Soweit der Abbruch von Anlagen nicht bereits verfahrensfrei ist, muss ein Kenntnisgabeverfahren durchgeführt werden. Sie können auch wahlweise ein Baugenehmigungsverfahren beantragen. Soll der Abbruch eines Denkmals im Kenntnisgabeverfahren erfolgen, bedarf es vorher einer Genehmigung nach dem Denkmalschutzgesetz.

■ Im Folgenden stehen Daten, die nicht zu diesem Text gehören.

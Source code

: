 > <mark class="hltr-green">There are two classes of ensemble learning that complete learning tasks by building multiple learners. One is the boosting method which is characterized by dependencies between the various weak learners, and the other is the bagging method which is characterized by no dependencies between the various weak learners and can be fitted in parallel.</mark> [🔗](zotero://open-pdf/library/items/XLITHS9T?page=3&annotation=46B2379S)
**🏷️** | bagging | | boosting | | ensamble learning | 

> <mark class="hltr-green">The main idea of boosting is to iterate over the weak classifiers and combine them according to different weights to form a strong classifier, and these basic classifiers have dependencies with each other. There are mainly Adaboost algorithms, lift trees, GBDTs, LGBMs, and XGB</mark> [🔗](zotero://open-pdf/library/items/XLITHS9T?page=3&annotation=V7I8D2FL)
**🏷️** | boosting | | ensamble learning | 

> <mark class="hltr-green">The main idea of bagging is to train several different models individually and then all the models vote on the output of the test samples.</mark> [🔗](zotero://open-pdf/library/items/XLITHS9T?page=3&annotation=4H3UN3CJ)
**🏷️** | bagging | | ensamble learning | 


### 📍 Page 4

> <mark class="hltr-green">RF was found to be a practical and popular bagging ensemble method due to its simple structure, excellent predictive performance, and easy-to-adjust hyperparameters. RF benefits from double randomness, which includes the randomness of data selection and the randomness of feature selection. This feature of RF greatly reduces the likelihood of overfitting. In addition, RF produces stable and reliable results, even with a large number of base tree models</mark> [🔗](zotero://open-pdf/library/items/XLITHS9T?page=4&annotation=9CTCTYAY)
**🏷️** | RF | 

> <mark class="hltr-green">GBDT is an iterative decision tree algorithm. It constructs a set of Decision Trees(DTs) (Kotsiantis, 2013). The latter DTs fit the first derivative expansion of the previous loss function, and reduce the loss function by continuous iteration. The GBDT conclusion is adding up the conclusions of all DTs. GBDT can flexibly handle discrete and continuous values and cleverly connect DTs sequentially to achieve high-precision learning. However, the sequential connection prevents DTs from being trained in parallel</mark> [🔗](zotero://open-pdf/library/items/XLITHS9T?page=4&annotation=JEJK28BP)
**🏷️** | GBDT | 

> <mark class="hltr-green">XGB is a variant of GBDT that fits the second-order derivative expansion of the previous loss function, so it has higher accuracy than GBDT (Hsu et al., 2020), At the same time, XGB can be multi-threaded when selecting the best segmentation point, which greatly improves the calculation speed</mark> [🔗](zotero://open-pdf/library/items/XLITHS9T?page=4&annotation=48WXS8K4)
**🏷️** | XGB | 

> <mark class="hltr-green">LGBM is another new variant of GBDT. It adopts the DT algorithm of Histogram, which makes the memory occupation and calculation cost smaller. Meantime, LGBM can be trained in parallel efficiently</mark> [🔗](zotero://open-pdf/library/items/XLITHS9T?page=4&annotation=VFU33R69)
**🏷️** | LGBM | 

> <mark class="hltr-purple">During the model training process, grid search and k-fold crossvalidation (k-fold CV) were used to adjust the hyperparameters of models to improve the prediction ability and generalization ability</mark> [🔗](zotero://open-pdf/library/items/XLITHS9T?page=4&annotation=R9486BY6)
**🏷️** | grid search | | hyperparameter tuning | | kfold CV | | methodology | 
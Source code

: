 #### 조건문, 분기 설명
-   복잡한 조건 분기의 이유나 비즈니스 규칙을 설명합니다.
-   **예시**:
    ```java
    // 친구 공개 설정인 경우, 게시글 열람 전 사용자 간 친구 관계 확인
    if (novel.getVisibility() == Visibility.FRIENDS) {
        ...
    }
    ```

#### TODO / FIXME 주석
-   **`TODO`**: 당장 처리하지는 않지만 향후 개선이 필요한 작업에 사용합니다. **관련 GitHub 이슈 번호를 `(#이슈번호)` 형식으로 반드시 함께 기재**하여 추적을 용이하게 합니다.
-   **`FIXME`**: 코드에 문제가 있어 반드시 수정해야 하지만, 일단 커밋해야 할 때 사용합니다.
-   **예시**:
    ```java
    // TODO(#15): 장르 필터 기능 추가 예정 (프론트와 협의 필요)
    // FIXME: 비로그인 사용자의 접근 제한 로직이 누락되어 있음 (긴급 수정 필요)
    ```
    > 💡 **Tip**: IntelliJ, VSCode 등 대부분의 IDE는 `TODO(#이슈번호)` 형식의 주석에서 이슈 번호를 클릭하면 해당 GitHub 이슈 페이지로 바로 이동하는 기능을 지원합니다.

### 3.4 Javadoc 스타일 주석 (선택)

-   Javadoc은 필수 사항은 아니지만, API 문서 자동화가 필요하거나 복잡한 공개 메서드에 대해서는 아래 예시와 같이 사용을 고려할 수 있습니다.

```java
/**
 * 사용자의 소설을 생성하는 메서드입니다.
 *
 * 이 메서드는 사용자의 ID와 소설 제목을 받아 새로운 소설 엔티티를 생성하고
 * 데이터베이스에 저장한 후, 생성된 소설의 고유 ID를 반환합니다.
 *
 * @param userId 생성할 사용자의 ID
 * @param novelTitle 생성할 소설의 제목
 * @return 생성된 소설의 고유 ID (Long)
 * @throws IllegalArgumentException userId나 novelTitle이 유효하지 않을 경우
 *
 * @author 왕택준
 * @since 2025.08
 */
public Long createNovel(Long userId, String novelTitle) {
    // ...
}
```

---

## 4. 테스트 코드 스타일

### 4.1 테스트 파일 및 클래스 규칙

Der Abbruch ist nach § 50 Abs. 3 der Landesbauordnung Baden-Württemberg verfahrensfrei bei
- land- und forstwirtschaftlichen Schuppen bis fünf Meter Höhe,
- Gebäuden bis 300 Kubikmeter umbauten Raumes, ausgenommen notwendige Garagen,
- baulichen Anlagen, die keine Gebäude sind, ausgenommen notwendige Stellplätze und
- Anlagen und Einrichtungen, die nach § 50 Abs. 1 in Verbindung mit dem Anhang zu § 50 Abs. 1 Landesbauordnung Baden-Württemberg verfahrensfrei sind.
Bitte beachten Sie, dass auch verfahrensfreie Vorhaben den öffentlich-rechtlichen Vorschriften entsprechen müssen.
Welche Unterlagen sind für eine Genehmigung erforderlich?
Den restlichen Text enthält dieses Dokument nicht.